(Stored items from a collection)
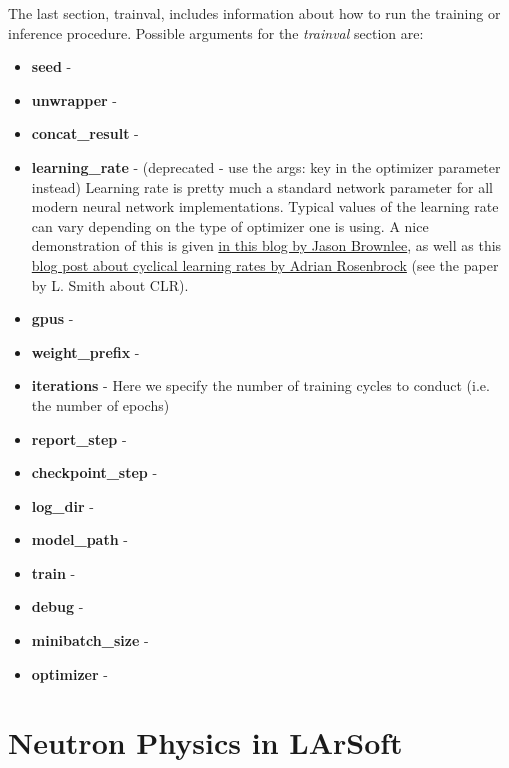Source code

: \documentclass[8pt]{refart}
\begin{document}
The last section, trainval, includes information about how to run the training or inference procedure.  Possible arguments for the \textit{trainval} section are:
\begin{itemize}
    \item \textbf{seed} - 
    \item \textbf{unwrapper} - 
    \item \textbf{concat\_result} - 
    \item \textbf{learning\_rate} - (deprecated - use the args: key in the optimizer parameter instead) Learning rate is pretty much a standard network parameter for all modern neural network implementations.  Typical values of the learning rate can vary depending on the type of optimizer one is using.  A nice demonstration of this is given \href{https://machinelearningmastery.com/understand-the-dynamics-of-learning-rate-on-deep-learning-neural-networks/}{in this blog by Jason Brownlee}, as well as this \href{https://machinelearningmastery.com/understand-the-dynamics-of-learning-rate-on-deep-learning-neural-networks/}{blog post about cyclical learning rates by Adrian Rosenbrock} (see the paper by L. Smith \cite{Smith} about CLR).
    \item \textbf{gpus} - 
    \item \textbf{weight\_prefix} - 
    \item \textbf{iterations} - Here we specify the number of training cycles to conduct (i.e. the number of epochs)
    \item \textbf{report\_step} - 
    \item \textbf{checkpoint\_step} - 
    \item \textbf{log\_dir} - 
    \item \textbf{model\_path} - 
    \item \textbf{train} - 
    \item \textbf{debug} - 
    \item \textbf{minibatch\_size} - 
    \item \textbf{optimizer} - 
\end{itemize}



\section{Neutron Physics in LArSoft}
\end{document}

Problem to solve :: Among the entries above, say how many lines hold the word "section". No other words belong in the answer.

Exercise solution :: 2